(TASK TO COMPLETE) Restate the entries word for word and skip every image.

(Dataset records)
################

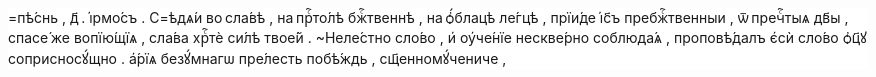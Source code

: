 =пѣ́снь , д҃ . і҆рмо́съ . С=ѣдѧ́и во сла́вѣ , на прⷭ҇то́лѣ бжⷭ҇твеннѣ ,
на ѻ҆́блацѣ ле́гцѣ , прїи́де і҆с҃ъ пребжⷭ҇твенныи , ѿ пречⷭ҇тыѧ дв҃ы ,
спасе́ же вопїю́щїѧ , сла́ва хрⷭ҇тѐ си́лѣ твое́й . ~Неле́стно сло́во , и҆
оу҆че́нїе нескве́рно соблюда́ѧ , проповѣ́далъ є҆сѝ сло́во ѻ҆ц҃ꙋ
соприсносꙋ́щно . а҆́рїѧ безꙋ́мнагѡ пре́лесть побѣ́ждь , сщ҃енномꙋ́чениче ,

################

(ANSWER SPACE)
Source code

: =пѣ́снь , д҃ . і҆рмо́съ . С=ѣдѧ́и во сла́вѣ , на прⷭ҇то́лѣ бжⷭ҇твеннѣ ,
на ѻ҆́блацѣ ле́гцѣ , прїи́де і҆с҃ъ пребжⷭ҇твенныи , ѿ пречⷭ҇тыѧ дв҃ы ,
спасе́ же вопїю́щїѧ , сла́ва хрⷭ҇тѐ си́лѣ твое́й . ~Неле́стно сло́во , и҆
оу҆че́нїе нескве́рно соблюда́ѧ , проповѣ́далъ є҆сѝ сло́во ѻ҆ц҃ꙋ
соприсносꙋ́щно . а҆́рїѧ безꙋ́мнагѡ пре́лесть побѣ́ждь , сщ҃енномꙋ́чениче ,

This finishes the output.